- _YOUR OBJECTIVE_: Copy all lines of the listing that include the string "conf".

- _EXTRACTED MATERIAL_:
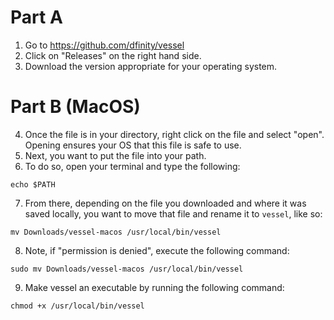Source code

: 
# Part A
1. Go to https://github.com/dfinity/vessel
2. Click on "Releases" on the right hand side.
3. Download the version appropriate for your operating system.

# Part B (MacOS)
4. Once the file is in your directory, right click on the file and select "open". Opening ensures your OS that this file is safe to use.
5. Next, you want to put the file into your path.
6. To do so, open your terminal and type the following:
```
echo $PATH
```
7. From there, depending on the file you downloaded and where it was saved locally, you want to move that file and rename it to `vessel`, like so:
```
mv Downloads/vessel-macos /usr/local/bin/vessel
```
8. Note, if "permission is denied", execute the following command:
```
sudo mv Downloads/vessel-macos /usr/local/bin/vessel
```
9. Make vessel an executable by running the following command:
```
chmod +x /usr/local/bin/vessel
```
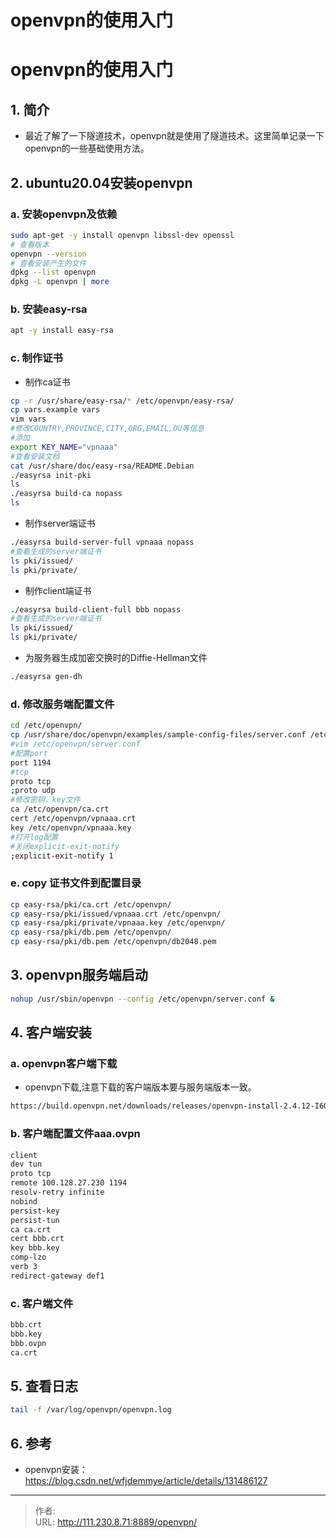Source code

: # openvpn的使用入门


<!--more-->
# openvpn的使用入门
## 1. 简介
- 最近了解了一下隧道技术，openvpn就是使用了隧道技术。这里简单记录一下openvpn的一些基础使用方法。

## 2. ubuntu20.04安装openvpn
### a. 安装openvpn及依赖
```bash
sudo apt-get -y install openvpn libssl-dev openssl
# 查看版本
openvpn --version
# 查看安装产生的文件
dpkg --list openvpn
dpkg -L openvpn | more
```

### b. 安装easy-rsa
```bash
apt -y install easy-rsa
```

### c. 制作证书
- 制作ca证书
```bash
cp -r /usr/share/easy-rsa/* /etc/openvpn/easy-rsa/
cp vars.example vars
vim vars
#修改COUNTRY,PROVINCE,CITY,ORG,EMAIL,OU等信息
#添加
export KEY_NAME="vpnaaa"
#查看安装文档
cat /usr/share/doc/easy-rsa/README.Debian
./easyrsa init-pki
ls
./easyrsa build-ca nopass
ls
```

- 制作server端证书
```bash
./easyrsa build-server-full vpnaaa nopass
#查看生成的server端证书
ls pki/issued/
ls pki/private/
```

- 制作client端证书
```bash
./easyrsa build-client-full bbb nopass
#查看生成的server端证书
ls pki/issued/
ls pki/private/
```

- 为服务器生成加密交换时的Diffie-Hellman文件
```bash
./easyrsa gen-dh
```

### d. 修改服务端配置文件
```bash
cd /etc/openvpn/
cp /usr/share/doc/openvpn/examples/sample-config-files/server.conf /etc/openvpn/
#vim /etc/openvpn/server.conf
#配置port
port 1194
#tcp
proto tcp
;proto udp
#修改密钥，key文件
ca /etc/openvpn/ca.crt
cert /etc/openvpn/vpnaaa.crt
key /etc/openvpn/vpnaaa.key
#打开log配置
#关闭explicit-exit-notify
;explicit-exit-notify 1
```

### e. copy 证书文件到配置目录
```bash
cp easy-rsa/pki/ca.crt /etc/openvpn/
cp easy-rsa/pki/issued/vpnaaa.crt /etc/openvpn/
cp easy-rsa/pki/private/vpnaaa.key /etc/openvpn/
cp easy-rsa/pki/db.pem /etc/openvpn/
cp easy-rsa/pki/db.pem /etc/openvpn/db2048.pem

```

## 3. openvpn服务端启动
```bash
nohup /usr/sbin/openvpn --config /etc/openvpn/server.conf &
```

## 4. 客户端安装
### a. openvpn客户端下载
- openvpn下载,注意下载的客户端版本要与服务端版本一致。
```bash
https://build.openvpn.net/downloads/releases/openvpn-install-2.4.12-I601-Win10.exe
```

### b. 客户端配置文件aaa.ovpn
```bash
client
dev tun
proto tcp
remote 100.128.27.230 1194
resolv-retry infinite
nobind
persist-key
persist-tun
ca ca.crt
cert bbb.crt
key bbb.key
comp-lzo
verb 3
redirect-gateway def1
```

### c. 客户端文件
```bash
bbb.crt
bbb.key
bbb.ovpn
ca.crt

```

## 5. 查看日志
```bash
tail -f /var/log/openvpn/openvpn.log
```

## 6. 参考
- openvpn安装：https://blog.csdn.net/wfjdemmye/article/details/131486127


---

> 作者:   
> URL: http://111.230.8.71:8889/openvpn/  

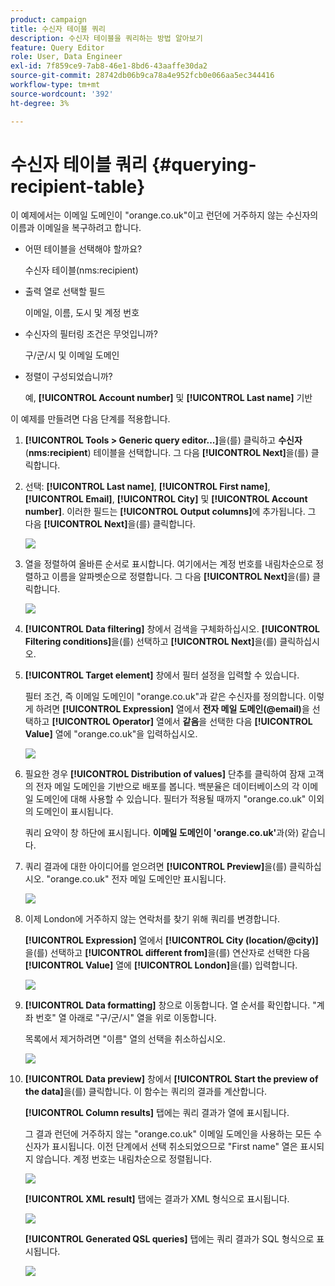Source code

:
 ```yaml
---
product: campaign
title: 수신자 테이블 쿼리
description: 수신자 테이블을 쿼리하는 방법 알아보기
feature: Query Editor
role: User, Data Engineer
exl-id: 7f859ce9-7ab8-46e1-8bd6-43aaffe30da2
source-git-commit: 28742db06b9ca78a4e952fcb0e066aa5ec344416
workflow-type: tm+mt
source-wordcount: '392'
ht-degree: 3%

---
```


# 수신자 테이블 쿼리 {#querying-recipient-table}



이 예제에서는 이메일 도메인이 &quot;orange.co.uk&quot;이고 런던에 거주하지 않는 수신자의 이름과 이메일을 복구하려고 합니다.

* 어떤 테이블을 선택해야 할까요?

  수신자 테이블(nms:recipient)

* 출력 열로 선택할 필드

  이메일, 이름, 도시 및 계정 번호

* 수신자의 필터링 조건은 무엇입니까?

  구/군/시 및 이메일 도메인

* 정렬이 구성되었습니까?

  예, **[!UICONTROL Account number]** 및 **[!UICONTROL Last name]** 기반

이 예제를 만들려면 다음 단계를 적용합니다.

1. **[!UICONTROL Tools > Generic query editor...]**&#x200B;을(를) 클릭하고 **수신자**(**nms:recipient**) 테이블을 선택합니다. 그 다음 **[!UICONTROL Next]**&#x200B;을(를) 클릭합니다.
1. 선택: **[!UICONTROL Last name]**, **[!UICONTROL First name]**, **[!UICONTROL Email]**, **[!UICONTROL City]** 및 **[!UICONTROL Account number]**. 이러한 필드는 **[!UICONTROL Output columns]**&#x200B;에 추가됩니다. 그 다음 **[!UICONTROL Next]**&#x200B;을(를) 클릭합니다.

   ![](assets/query_editor_03.png)

1. 열을 정렬하여 올바른 순서로 표시합니다. 여기에서는 계정 번호를 내림차순으로 정렬하고 이름을 알파벳순으로 정렬합니다. 그 다음 **[!UICONTROL Next]**&#x200B;을(를) 클릭합니다.

   ![](assets/query_editor_04.png)

1. **[!UICONTROL Data filtering]** 창에서 검색을 구체화하십시오. **[!UICONTROL Filtering conditions]**&#x200B;을(를) 선택하고 **[!UICONTROL Next]**&#x200B;을(를) 클릭하십시오.
1. **[!UICONTROL Target element]** 창에서 필터 설정을 입력할 수 있습니다.

   필터 조건, 즉 이메일 도메인이 &quot;orange.co.uk&quot;과 같은 수신자를 정의합니다. 이렇게 하려면 **[!UICONTROL Expression]** 열에서 **전자 메일 도메인(@email)**&#x200B;을 선택하고 **[!UICONTROL Operator]** 열에서 **같음**&#x200B;을 선택한 다음 **[!UICONTROL Value]** 열에 &quot;orange.co.uk&quot;을 입력하십시오.

   ![](assets/query_editor_05.png)

1. 필요한 경우 **[!UICONTROL Distribution of values]** 단추를 클릭하여 잠재 고객의 전자 메일 도메인을 기반으로 배포를 봅니다. 백분율은 데이터베이스의 각 이메일 도메인에 대해 사용할 수 있습니다. 필터가 적용될 때까지 &quot;orange.co.uk&quot; 이외의 도메인이 표시됩니다.

   쿼리 요약이 창 하단에 표시됩니다. **이메일 도메인이 &#39;orange.co.uk&#39;**&#x200B;과(와) 같습니다.

1. 쿼리 결과에 대한 아이디어를 얻으려면 **[!UICONTROL Preview]**&#x200B;을(를) 클릭하십시오. &quot;orange.co.uk&quot; 전자 메일 도메인만 표시됩니다.

   ![](assets/query_editor_nveau_17.png)

1. 이제 London에 거주하지 않는 연락처를 찾기 위해 쿼리를 변경합니다.

   **[!UICONTROL Expression]** 열에서 **[!UICONTROL City (location/@city)]**&#x200B;을(를) 선택하고 **[!UICONTROL different from]**&#x200B;을(를) 연산자로 선택한 다음 **[!UICONTROL Value]** 열에 **[!UICONTROL London]**&#x200B;을(를) 입력합니다.

   ![](assets/query_editor_08.png)

1. **[!UICONTROL Data formatting]** 창으로 이동합니다. 열 순서를 확인합니다. &quot;계좌 번호&quot; 열 아래로 &quot;구/군/시&quot; 열을 위로 이동합니다.

   목록에서 제거하려면 &quot;이름&quot; 열의 선택을 취소하십시오.

   ![](assets/query_editor_nveau_15.png)

1. **[!UICONTROL Data preview]** 창에서 **[!UICONTROL Start the preview of the data]**&#x200B;을(를) 클릭합니다. 이 함수는 쿼리의 결과를 계산합니다.

   **[!UICONTROL Column results]** 탭에는 쿼리 결과가 열에 표시됩니다.

   그 결과 런던에 거주하지 않는 &quot;orange.co.uk&quot; 이메일 도메인을 사용하는 모든 수신자가 표시됩니다. 이전 단계에서 선택 취소되었으므로 &quot;First name&quot; 열은 표시되지 않습니다. 계정 번호는 내림차순으로 정렬됩니다.

   ![](assets/query_editor_nveau_12.png)

   **[!UICONTROL XML result]** 탭에는 결과가 XML 형식으로 표시됩니다.

   ![](assets/query_editor_nveau_13.png)

   **[!UICONTROL Generated QSL queries]** 탭에는 쿼리 결과가 SQL 형식으로 표시됩니다.

   ![](assets/query_editor_nveau_14.png)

- _THE COMPLETED TASK_:
cp /usr/share/doc/openvpn/examples/sample-config-files/server.conf /etc/openvpn/
#vim /etc/openvpn/server.conf
nohup /usr/sbin/openvpn --config /etc/openvpn/server.conf &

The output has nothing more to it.